1. Finalidade do Tratamento dos Dados
As informações pessoais, clínicas e históricas fornecidas neste formulário serão utilizadas
exclusivamente para a realização de avaliação clínica e/ou neuropsicológica, conforme previsto
nas resoluções do Conselho Federal de Psicologia (CFP) e demais legislações vigentes, com a
finalidade de subsidiar o processo diagnóstico, elaboração de documentos técnicos e orientações
terapêuticas.
2. Sigilo e Confidencialidade
Todos os dados aqui registrados serão tratados com sigilo profissional, conforme estabelece o
Código de Ética Profissional do Psicólogo (Resolução CFP nº 10/2005), e não serão divulgados a
terceiros sem consentimento expresso da pessoa atendida ou de seu representante legal, salvo nos
casos previstos em lei.
3. Base Legal e Proteção de Dados
O tratamento das informações observará as disposições da Lei Geral de Proteção de Dados Pessoais
(Lei nº 13.709/2018 - LGPD), garantindo segurança, integridade e uso restrito dos dados para a
finalidade declarada.
4. Compartilhamento de Informações
Os dados pessoais e sensíveis aqui registrados serão tratados com segurança, observando o sigilo
profissional previsto no Código de Ética Profissional do Psicólogo, e somente serão
compartilhados
com terceiros mediante consentimento expresso da pessoa atendida ou por determinação legal.

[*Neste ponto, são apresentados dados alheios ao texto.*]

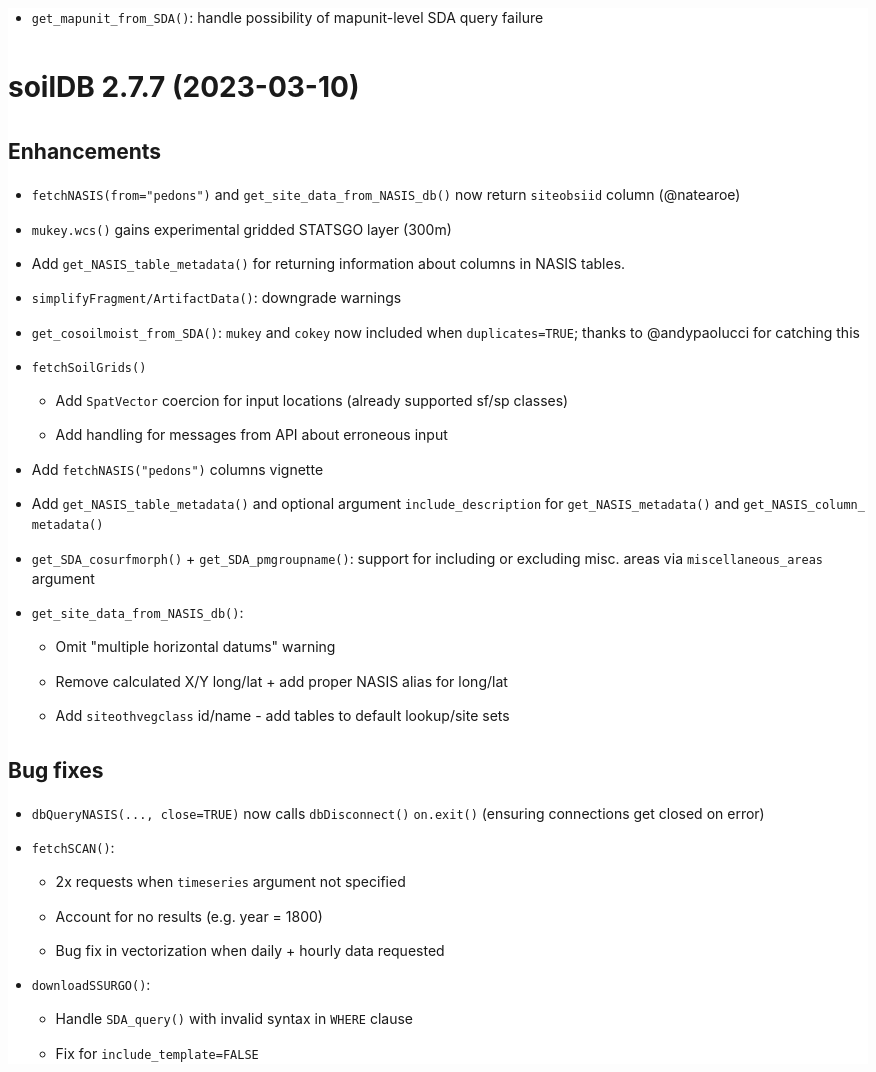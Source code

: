  - `get_mapunit_from_SDA()`: handle possibility of mapunit-level SDA query failure
 
# soilDB 2.7.7 (2023-03-10)

## Enhancements

 - `fetchNASIS(from="pedons")` and `get_site_data_from_NASIS_db()` now return `siteobsiid` column (@natearoe)
 
 - `mukey.wcs()` gains experimental gridded STATSGO layer (300m)

 - Add `get_NASIS_table_metadata()` for returning information about columns in NASIS tables.

 - `simplifyFragment/ArtifactData()`: downgrade warnings
 
 - `get_cosoilmoist_from_SDA()`: `mukey` and `cokey` now included when `duplicates=TRUE`; thanks to @andypaolucci for catching this 
 
 - `fetchSoilGrids()`
 
   - Add `SpatVector` coercion for input locations (already supported sf/sp classes) 
   
   - Add handling for messages from API about erroneous input 
   
 - Add `fetchNASIS("pedons")` columns vignette 
 
 - Add `get_NASIS_table_metadata()` and optional argument `include_description` for `get_NASIS_metadata()` and `get_NASIS_column_metadata()` 
 
 - `get_SDA_cosurfmorph()` + `get_SDA_pmgroupname()`: support for including or excluding misc. areas via `miscellaneous_areas` argument
 
 - `get_site_data_from_NASIS_db()`:  
 
   - Omit "multiple horizontal datums" warning
   
   - Remove calculated X/Y long/lat + add proper NASIS alias for long/lat
   
   - Add `siteothvegclass` id/name  - add tables to default lookup/site sets
   
## Bug fixes

 - `dbQueryNASIS(..., close=TRUE)` now calls `dbDisconnect()` `on.exit()` (ensuring connections get closed on error)
 
 - `fetchSCAN()`:
 
    - 2x requests when `timeseries` argument not specified
    
    - Account for no results (e.g. year = 1800)
    
    - Bug fix in vectorization when daily + hourly data requested 
 
 - `downloadSSURGO()`: 
 
   - Handle `SDA_query()` with invalid syntax in `WHERE` clause
   
   - Fix for `include_template=FALSE`
   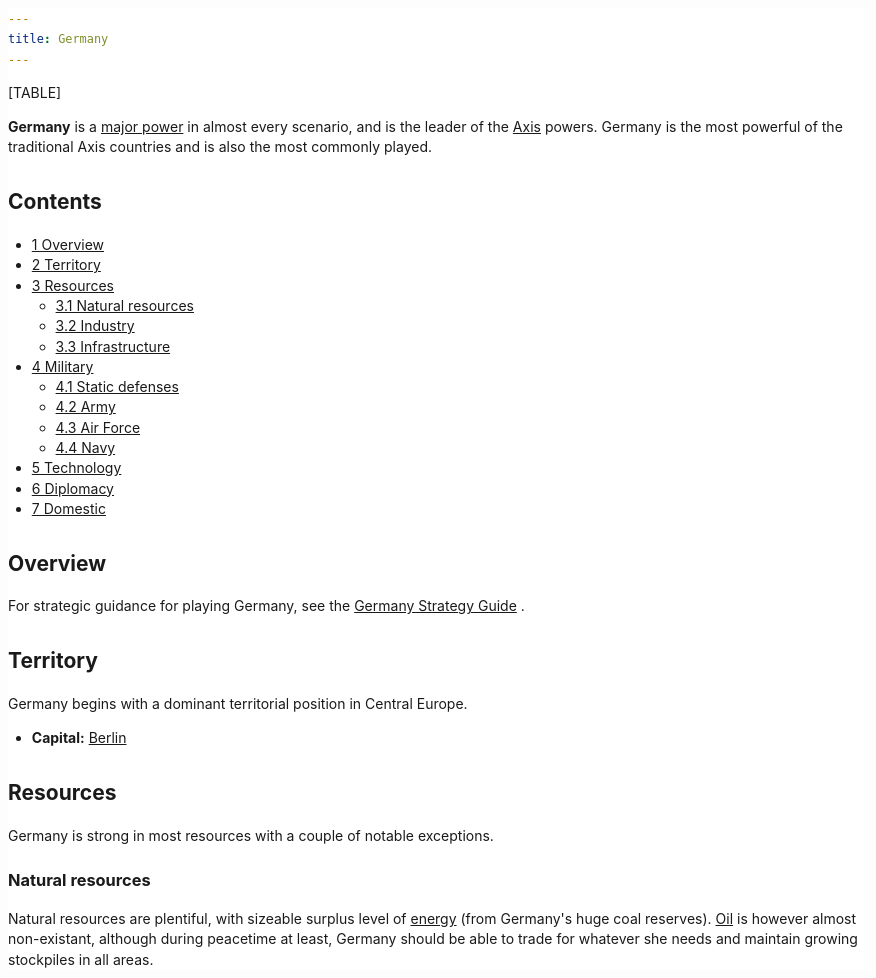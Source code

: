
 ```yaml
---
title: Germany
---
```



[TABLE]

**Germany** is a [major power](/wiki/Major_power "Major power") in
almost every scenario, and is the leader of the
[Axis](/wiki/Axis "Axis") powers. Germany is the most powerful of the
traditional Axis countries and is also the most commonly played.

## Contents

-   [ 1 Overview ](#Overview)
-   [ 2 Territory ](#Territory)
-   [ 3 Resources ](#Resources)
    -   [ 3.1 Natural resources ](#Natural_resources)
    -   [ 3.2 Industry ](#Industry)
    -   [ 3.3 Infrastructure ](#Infrastructure)
-   [ 4 Military ](#Military)
    -   [ 4.1 Static defenses ](#Static_defenses)
    -   [ 4.2 Army ](#Army)
    -   [ 4.3 Air Force ](#Air_Force)
    -   [ 4.4 Navy ](#Navy)
-   [ 5 Technology ](#Technology)
-   [ 6 Diplomacy ](#Diplomacy)
-   [ 7 Domestic ](#Domestic)

##  Overview 

For strategic guidance for playing Germany, see the [Germany Strategy
Guide](/wiki/Germany_Strategy_Guide "Germany Strategy Guide") .

##  Territory 

Germany begins with a dominant territorial position in Central Europe.

-   **Capital:**
    [Berlin](/wiki/index.php?title=Berlin&action=edit&redlink=1 "Berlin (page does not exist)")

##  Resources 

Germany is strong in most resources with a couple of notable exceptions.

###  Natural resources 

Natural resources are plentiful, with sizeable surplus level of
[energy](/wiki/index.php?title=Energy&action=edit&redlink=1 "Energy (page does not exist)")
(from Germany's huge coal reserves).
[Oil](/wiki/index.php?title=Oil&action=edit&redlink=1 "Oil (page does not exist)")
is however almost non-existant, although during peacetime at least,
Germany should be able to trade for whatever she needs and maintain
growing stockpiles in all areas.
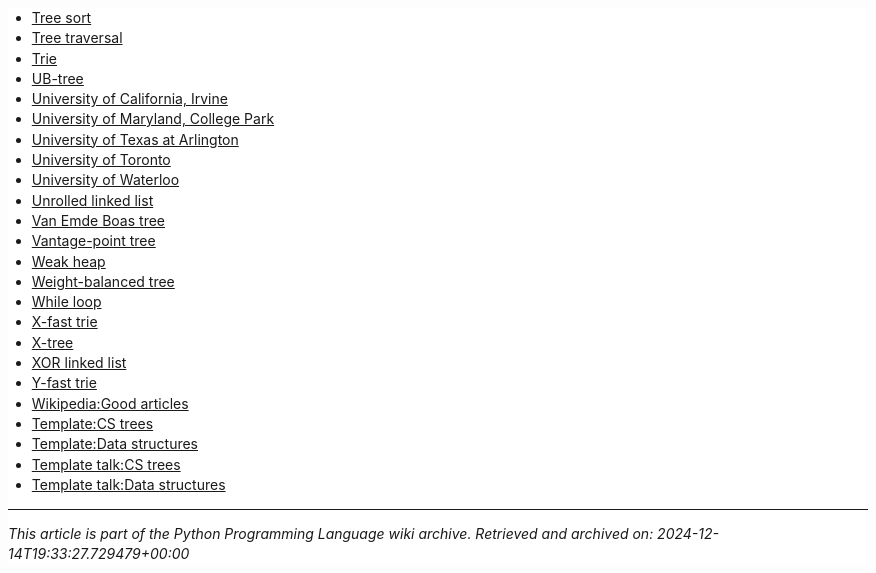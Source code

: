 - [Tree sort](https://en.wikipedia.org/wiki/Tree_sort)
- [Tree traversal](https://en.wikipedia.org/wiki/Tree_traversal)
- [Trie](https://en.wikipedia.org/wiki/Trie)
- [UB-tree](https://en.wikipedia.org/wiki/UB-tree)
- [University of California, Irvine](https://en.wikipedia.org/wiki/University_of_California,_Irvine)
- [University of Maryland, College Park](https://en.wikipedia.org/wiki/University_of_Maryland,_College_Park)
- [University of Texas at Arlington](https://en.wikipedia.org/wiki/University_of_Texas_at_Arlington)
- [University of Toronto](https://en.wikipedia.org/wiki/University_of_Toronto)
- [University of Waterloo](https://en.wikipedia.org/wiki/University_of_Waterloo)
- [Unrolled linked list](https://en.wikipedia.org/wiki/Unrolled_linked_list)
- [Van Emde Boas tree](https://en.wikipedia.org/wiki/Van_Emde_Boas_tree)
- [Vantage-point tree](https://en.wikipedia.org/wiki/Vantage-point_tree)
- [Weak heap](https://en.wikipedia.org/wiki/Weak_heap)
- [Weight-balanced tree](https://en.wikipedia.org/wiki/Weight-balanced_tree)
- [While loop](https://en.wikipedia.org/wiki/While_loop)
- [X-fast trie](https://en.wikipedia.org/wiki/X-fast_trie)
- [X-tree](https://en.wikipedia.org/wiki/X-tree)
- [XOR linked list](https://en.wikipedia.org/wiki/XOR_linked_list)
- [Y-fast trie](https://en.wikipedia.org/wiki/Y-fast_trie)
- [Wikipedia:Good articles](https://en.wikipedia.org/wiki/Wikipedia:Good_articles)
- [Template:CS trees](https://en.wikipedia.org/wiki/Template:CS_trees)
- [Template:Data structures](https://en.wikipedia.org/wiki/Template:Data_structures)
- [Template talk:CS trees](https://en.wikipedia.org/wiki/Template_talk:CS_trees)
- [Template talk:Data structures](https://en.wikipedia.org/wiki/Template_talk:Data_structures)

---
_This article is part of the Python Programming Language wiki archive._
_Retrieved and archived on: 2024-12-14T19:33:27.729479+00:00_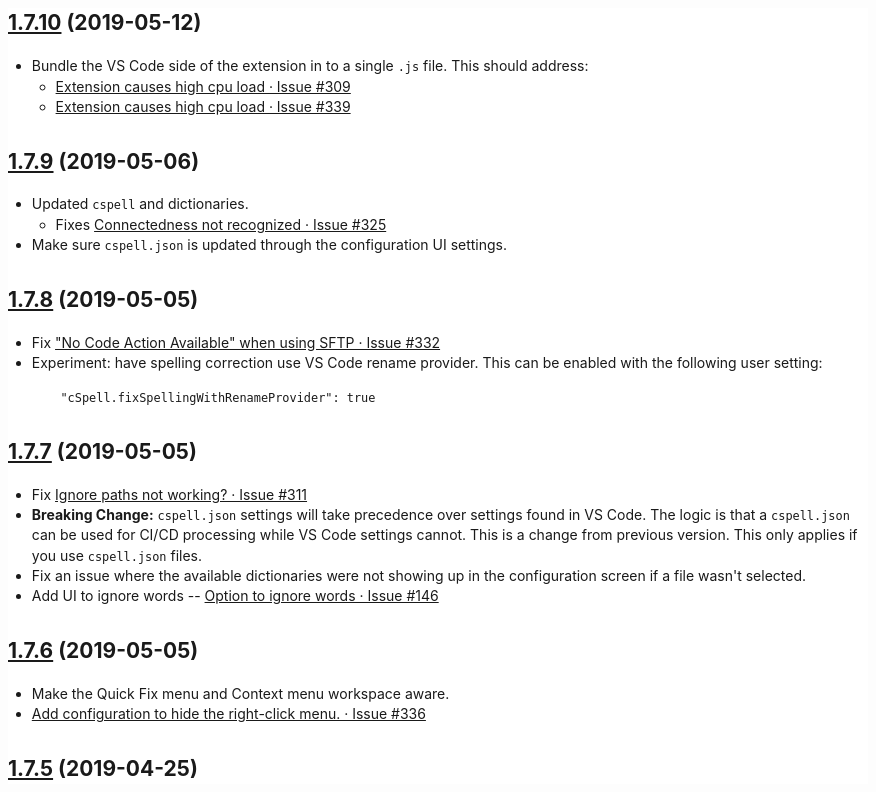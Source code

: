 ## [1.7.10](https://github.com/streetsidesoftware/vscode-spell-checker/compare/v1.7.9...v1.7.10) (2019-05-12)

-   Bundle the VS Code side of the extension in to a single `.js` file. This should address:
    -   [Extension causes high cpu load · Issue #309](https://github.com/streetsidesoftware/vscode-spell-checker/issues/309)
    -   [Extension causes high cpu load · Issue #339](https://github.com/streetsidesoftware/vscode-spell-checker/issues/339)

## [1.7.9](https://github.com/streetsidesoftware/vscode-spell-checker/compare/v1.7.8...v1.7.9) (2019-05-06)

-   Updated `cspell` and dictionaries.
    -   Fixes [Connectedness not recognized · Issue #325](https://github.com/streetsidesoftware/vscode-spell-checker/issues/325)
-   Make sure `cspell.json` is updated through the configuration UI settings.

## [1.7.8](https://github.com/streetsidesoftware/vscode-spell-checker/compare/v1.7.7...v1.7.8) (2019-05-05)

-   Fix ["No Code Action Available" when using SFTP · Issue #332](https://github.com/streetsidesoftware/vscode-spell-checker/issues/332)
-   Experiment: have spelling correction use VS Code rename provider. This can be enabled with the following user setting:
    ```
        "cSpell.fixSpellingWithRenameProvider": true
    ```

## [1.7.7](https://github.com/streetsidesoftware/vscode-spell-checker/compare/v1.7.6...v1.7.7) (2019-05-05)

-   Fix [Ignore paths not working? · Issue #311](https://github.com/streetsidesoftware/vscode-spell-checker/issues/311)
-   **Breaking Change:** `cspell.json` settings will take precedence over settings found in VS Code.
    The logic is that a `cspell.json` can be used for CI/CD processing while VS Code settings cannot.
    This is a change from previous version. This only applies if you use `cspell.json` files.
-   Fix an issue where the available dictionaries were not showing up in the configuration screen if a file wasn't selected.
-   Add UI to ignore words -- [Option to ignore words · Issue #146](https://github.com/streetsidesoftware/vscode-spell-checker/issues/146)

## [1.7.6](https://github.com/streetsidesoftware/vscode-spell-checker/compare/v1.7.5...v1.7.6) (2019-05-05)

-   Make the Quick Fix menu and Context menu workspace aware.
-   [Add configuration to hide the right-click menu. · Issue #336](https://github.com/streetsidesoftware/vscode-spell-checker/issues/336)

## [1.7.5](https://github.com/streetsidesoftware/vscode-spell-checker/compare/v1.7.4...v1.7.5) (2019-04-25)
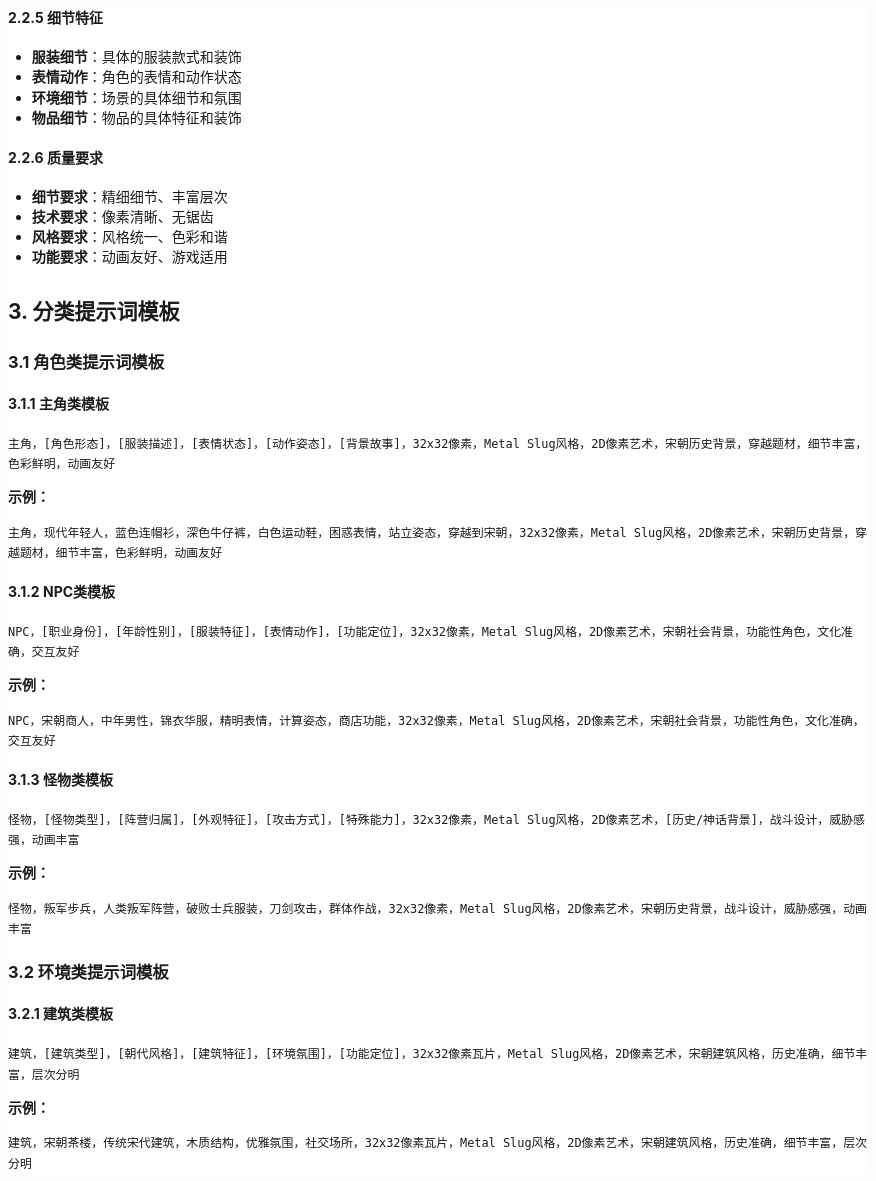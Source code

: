 #### 2.2.5 细节特征
- **服装细节**：具体的服装款式和装饰
- **表情动作**：角色的表情和动作状态
- **环境细节**：场景的具体细节和氛围
- **物品细节**：物品的具体特征和装饰

#### 2.2.6 质量要求
- **细节要求**：精细细节、丰富层次
- **技术要求**：像素清晰、无锯齿
- **风格要求**：风格统一、色彩和谐
- **功能要求**：动画友好、游戏适用

## 3. 分类提示词模板

### 3.1 角色类提示词模板

#### 3.1.1 主角类模板
```
主角，[角色形态]，[服装描述]，[表情状态]，[动作姿态]，[背景故事]，32x32像素，Metal Slug风格，2D像素艺术，宋朝历史背景，穿越题材，细节丰富，色彩鲜明，动画友好
```

**示例：**
```
主角，现代年轻人，蓝色连帽衫，深色牛仔裤，白色运动鞋，困惑表情，站立姿态，穿越到宋朝，32x32像素，Metal Slug风格，2D像素艺术，宋朝历史背景，穿越题材，细节丰富，色彩鲜明，动画友好
```

#### 3.1.2 NPC类模板
```
NPC，[职业身份]，[年龄性别]，[服装特征]，[表情动作]，[功能定位]，32x32像素，Metal Slug风格，2D像素艺术，宋朝社会背景，功能性角色，文化准确，交互友好
```

**示例：**
```
NPC，宋朝商人，中年男性，锦衣华服，精明表情，计算姿态，商店功能，32x32像素，Metal Slug风格，2D像素艺术，宋朝社会背景，功能性角色，文化准确，交互友好
```

#### 3.1.3 怪物类模板
```
怪物，[怪物类型]，[阵营归属]，[外观特征]，[攻击方式]，[特殊能力]，32x32像素，Metal Slug风格，2D像素艺术，[历史/神话背景]，战斗设计，威胁感强，动画丰富
```

**示例：**
```
怪物，叛军步兵，人类叛军阵营，破败士兵服装，刀剑攻击，群体作战，32x32像素，Metal Slug风格，2D像素艺术，宋朝历史背景，战斗设计，威胁感强，动画丰富
```

### 3.2 环境类提示词模板

#### 3.2.1 建筑类模板
```
建筑，[建筑类型]，[朝代风格]，[建筑特征]，[环境氛围]，[功能定位]，32x32像素瓦片，Metal Slug风格，2D像素艺术，宋朝建筑风格，历史准确，细节丰富，层次分明
```

**示例：**
```
建筑，宋朝茶楼，传统宋代建筑，木质结构，优雅氛围，社交场所，32x32像素瓦片，Metal Slug风格，2D像素艺术，宋朝建筑风格，历史准确，细节丰富，层次分明
```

5. Direitos da Pessoa Atendida
O(a) paciente ou seu representante legal tem direito a: solicitar acesso às informações;
corrigir
dados incorretos ou desatualizados; solicitar a revogação do consentimento (ressalvadas as
obrigações legais/éticas); e receber informações sobre o período de guarda dos registros,
conforme
Resolução CFP nº 01/2009 ou outras que a substituírem.
6. Profissional Responsável
Luan Gama Wanderley Leite — Psicólogo/Neuropsicólogo — CRP-15/3328
7. Declaração de Consentimento
Declaro que recebi as informações acima, compreendi o conteúdo deste termo e autorizo, de forma
livre e esclarecida, o tratamento dos dados pessoais e sensíveis fornecidos, exclusivamente para
a
finalidade de anamnese e avaliação clínica/neuropsicológica. Estou ciente de que poderei revogar
este consentimento a qualquer momento, mediante solicitação por escrito, e de que a revogação
não
afetará a licitude do tratamento realizado anteriormente.